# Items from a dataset
--*--

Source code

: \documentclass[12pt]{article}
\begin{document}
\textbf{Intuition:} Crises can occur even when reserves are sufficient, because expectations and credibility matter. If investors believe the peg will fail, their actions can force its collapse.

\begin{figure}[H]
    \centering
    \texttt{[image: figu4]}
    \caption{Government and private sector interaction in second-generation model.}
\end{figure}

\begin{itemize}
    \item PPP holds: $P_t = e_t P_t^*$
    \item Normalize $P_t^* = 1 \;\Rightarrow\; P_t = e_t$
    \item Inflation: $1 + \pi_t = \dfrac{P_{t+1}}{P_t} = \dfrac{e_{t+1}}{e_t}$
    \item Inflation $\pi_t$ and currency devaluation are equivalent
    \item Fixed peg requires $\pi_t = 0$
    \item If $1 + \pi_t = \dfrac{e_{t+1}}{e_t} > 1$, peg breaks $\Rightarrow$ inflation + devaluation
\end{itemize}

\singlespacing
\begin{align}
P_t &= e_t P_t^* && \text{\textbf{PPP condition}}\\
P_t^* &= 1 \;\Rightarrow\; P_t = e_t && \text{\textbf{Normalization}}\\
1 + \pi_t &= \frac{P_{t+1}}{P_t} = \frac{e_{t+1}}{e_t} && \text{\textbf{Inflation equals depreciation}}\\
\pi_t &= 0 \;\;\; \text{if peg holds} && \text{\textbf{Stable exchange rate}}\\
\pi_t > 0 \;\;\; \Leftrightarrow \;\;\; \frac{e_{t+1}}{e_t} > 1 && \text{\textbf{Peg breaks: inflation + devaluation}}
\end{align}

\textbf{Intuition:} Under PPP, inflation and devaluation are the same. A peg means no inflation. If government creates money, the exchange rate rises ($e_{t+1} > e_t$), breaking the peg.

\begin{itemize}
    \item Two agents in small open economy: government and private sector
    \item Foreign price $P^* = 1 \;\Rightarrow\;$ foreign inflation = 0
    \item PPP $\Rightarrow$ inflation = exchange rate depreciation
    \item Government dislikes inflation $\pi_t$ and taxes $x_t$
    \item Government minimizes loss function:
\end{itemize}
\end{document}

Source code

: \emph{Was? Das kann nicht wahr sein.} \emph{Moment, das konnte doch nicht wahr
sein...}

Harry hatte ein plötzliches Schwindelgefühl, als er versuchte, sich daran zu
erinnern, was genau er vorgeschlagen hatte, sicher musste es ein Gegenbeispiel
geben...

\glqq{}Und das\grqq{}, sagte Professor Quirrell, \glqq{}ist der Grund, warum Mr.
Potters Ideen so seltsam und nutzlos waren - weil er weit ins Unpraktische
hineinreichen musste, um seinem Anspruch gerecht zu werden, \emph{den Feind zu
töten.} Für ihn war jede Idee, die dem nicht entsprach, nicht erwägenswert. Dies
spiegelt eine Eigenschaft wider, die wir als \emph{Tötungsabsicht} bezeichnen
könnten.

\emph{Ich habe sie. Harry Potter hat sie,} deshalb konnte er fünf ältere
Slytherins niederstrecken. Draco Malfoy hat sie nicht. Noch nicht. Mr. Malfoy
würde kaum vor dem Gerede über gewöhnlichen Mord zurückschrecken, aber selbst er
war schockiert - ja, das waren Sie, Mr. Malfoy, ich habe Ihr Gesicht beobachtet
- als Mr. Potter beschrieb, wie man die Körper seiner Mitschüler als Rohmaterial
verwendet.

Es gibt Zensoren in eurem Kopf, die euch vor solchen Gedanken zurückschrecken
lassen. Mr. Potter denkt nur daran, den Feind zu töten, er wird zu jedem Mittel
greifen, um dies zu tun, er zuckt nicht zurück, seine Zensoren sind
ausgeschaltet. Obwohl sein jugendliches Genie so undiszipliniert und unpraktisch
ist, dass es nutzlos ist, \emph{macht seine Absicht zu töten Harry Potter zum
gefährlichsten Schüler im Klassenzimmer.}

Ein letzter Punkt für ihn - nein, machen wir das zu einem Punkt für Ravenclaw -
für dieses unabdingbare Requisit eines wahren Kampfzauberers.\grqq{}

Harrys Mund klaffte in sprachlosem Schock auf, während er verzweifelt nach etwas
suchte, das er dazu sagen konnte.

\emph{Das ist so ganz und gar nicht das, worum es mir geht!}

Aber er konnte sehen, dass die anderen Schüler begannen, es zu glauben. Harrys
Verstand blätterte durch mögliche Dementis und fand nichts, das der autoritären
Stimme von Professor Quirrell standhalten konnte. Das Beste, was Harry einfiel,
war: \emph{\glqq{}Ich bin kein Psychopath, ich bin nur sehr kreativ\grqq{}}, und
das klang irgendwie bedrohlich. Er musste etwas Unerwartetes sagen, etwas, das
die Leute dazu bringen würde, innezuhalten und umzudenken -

--*--

# INSTRUCTIONS TO FOLLOW
Could you give the records above again, exactly and in full?

# RESULT FOR THIS TASK
Source code

: \documentclass[12pt]{article}
\begin{document}
\textbf{Intuition:} Crises can occur even when reserves are sufficient, because expectations and credibility matter. If investors believe the peg will fail, their actions can force its collapse.

\begin{figure}[H]
    \centering
    \texttt{[image: figu4]}
    \caption{Government and private sector interaction in second-generation model.}
\end{figure}

\begin{itemize}
    \item PPP holds: $P_t = e_t P_t^*$
    \item Normalize $P_t^* = 1 \;\Rightarrow\; P_t = e_t$
    \item Inflation: $1 + \pi_t = \dfrac{P_{t+1}}{P_t} = \dfrac{e_{t+1}}{e_t}$
    \item Inflation $\pi_t$ and currency devaluation are equivalent
    \item Fixed peg requires $\pi_t = 0$
    \item If $1 + \pi_t = \dfrac{e_{t+1}}{e_t} > 1$, peg breaks $\Rightarrow$ inflation + devaluation
\end{itemize}

\singlespacing
\begin{align}
P_t &= e_t P_t^* && \text{\textbf{PPP condition}}\\
P_t^* &= 1 \;\Rightarrow\; P_t = e_t && \text{\textbf{Normalization}}\\
1 + \pi_t &= \frac{P_{t+1}}{P_t} = \frac{e_{t+1}}{e_t} && \text{\textbf{Inflation equals depreciation}}\\
\pi_t &= 0 \;\;\; \text{if peg holds} && \text{\textbf{Stable exchange rate}}\\
\pi_t > 0 \;\;\; \Leftrightarrow \;\;\; \frac{e_{t+1}}{e_t} > 1 && \text{\textbf{Peg breaks: inflation + devaluation}}
\end{align}

\textbf{Intuition:} Under PPP, inflation and devaluation are the same. A peg means no inflation. If government creates money, the exchange rate rises ($e_{t+1} > e_t$), breaking the peg.

\begin{itemize}
    \item Two agents in small open economy: government and private sector
    \item Foreign price $P^* = 1 \;\Rightarrow\;$ foreign inflation = 0
    \item PPP $\Rightarrow$ inflation = exchange rate depreciation
    \item Government dislikes inflation $\pi_t$ and taxes $x_t$
    \item Government minimizes loss function:
\end{itemize}
\end{document}

Source code

: \emph{Was? Das kann nicht wahr sein.} \emph{Moment, das konnte doch nicht wahr
sein...}

Harry hatte ein plötzliches Schwindelgefühl, als er versuchte, sich daran zu
erinnern, was genau er vorgeschlagen hatte, sicher musste es ein Gegenbeispiel
geben...

\glqq{}Und das\grqq{}, sagte Professor Quirrell, \glqq{}ist der Grund, warum Mr.
Potters Ideen so seltsam und nutzlos waren - weil er weit ins Unpraktische
hineinreichen musste, um seinem Anspruch gerecht zu werden, \emph{den Feind zu
töten.} Für ihn war jede Idee, die dem nicht entsprach, nicht erwägenswert. Dies
spiegelt eine Eigenschaft wider, die wir als \emph{Tötungsabsicht} bezeichnen
könnten.

\emph{Ich habe sie. Harry Potter hat sie,} deshalb konnte er fünf ältere
Slytherins niederstrecken. Draco Malfoy hat sie nicht. Noch nicht. Mr. Malfoy
würde kaum vor dem Gerede über gewöhnlichen Mord zurückschrecken, aber selbst er
war schockiert - ja, das waren Sie, Mr. Malfoy, ich habe Ihr Gesicht beobachtet
- als Mr. Potter beschrieb, wie man die Körper seiner Mitschüler als Rohmaterial
verwendet.

Es gibt Zensoren in eurem Kopf, die euch vor solchen Gedanken zurückschrecken
lassen. Mr. Potter denkt nur daran, den Feind zu töten, er wird zu jedem Mittel
greifen, um dies zu tun, er zuckt nicht zurück, seine Zensoren sind
ausgeschaltet. Obwohl sein jugendliches Genie so undiszipliniert und unpraktisch
ist, dass es nutzlos ist, \emph{macht seine Absicht zu töten Harry Potter zum
gefährlichsten Schüler im Klassenzimmer.}

Ein letzter Punkt für ihn - nein, machen wir das zu einem Punkt für Ravenclaw -
für dieses unabdingbare Requisit eines wahren Kampfzauberers.\grqq{}

Harrys Mund klaffte in sprachlosem Schock auf, während er verzweifelt nach etwas
suchte, das er dazu sagen konnte.

\emph{Das ist so ganz und gar nicht das, worum es mir geht!}

Aber er konnte sehen, dass die anderen Schüler begannen, es zu glauben. Harrys
Verstand blätterte durch mögliche Dementis und fand nichts, das der autoritären
Stimme von Professor Quirrell standhalten konnte. Das Beste, was Harry einfiel,
war: \emph{\glqq{}Ich bin kein Psychopath, ich bin nur sehr kreativ\grqq{}}, und
das klang irgendwie bedrohlich. Er musste etwas Unerwartetes sagen, etwas, das
die Leute dazu bringen würde, innezuhalten und umzudenken -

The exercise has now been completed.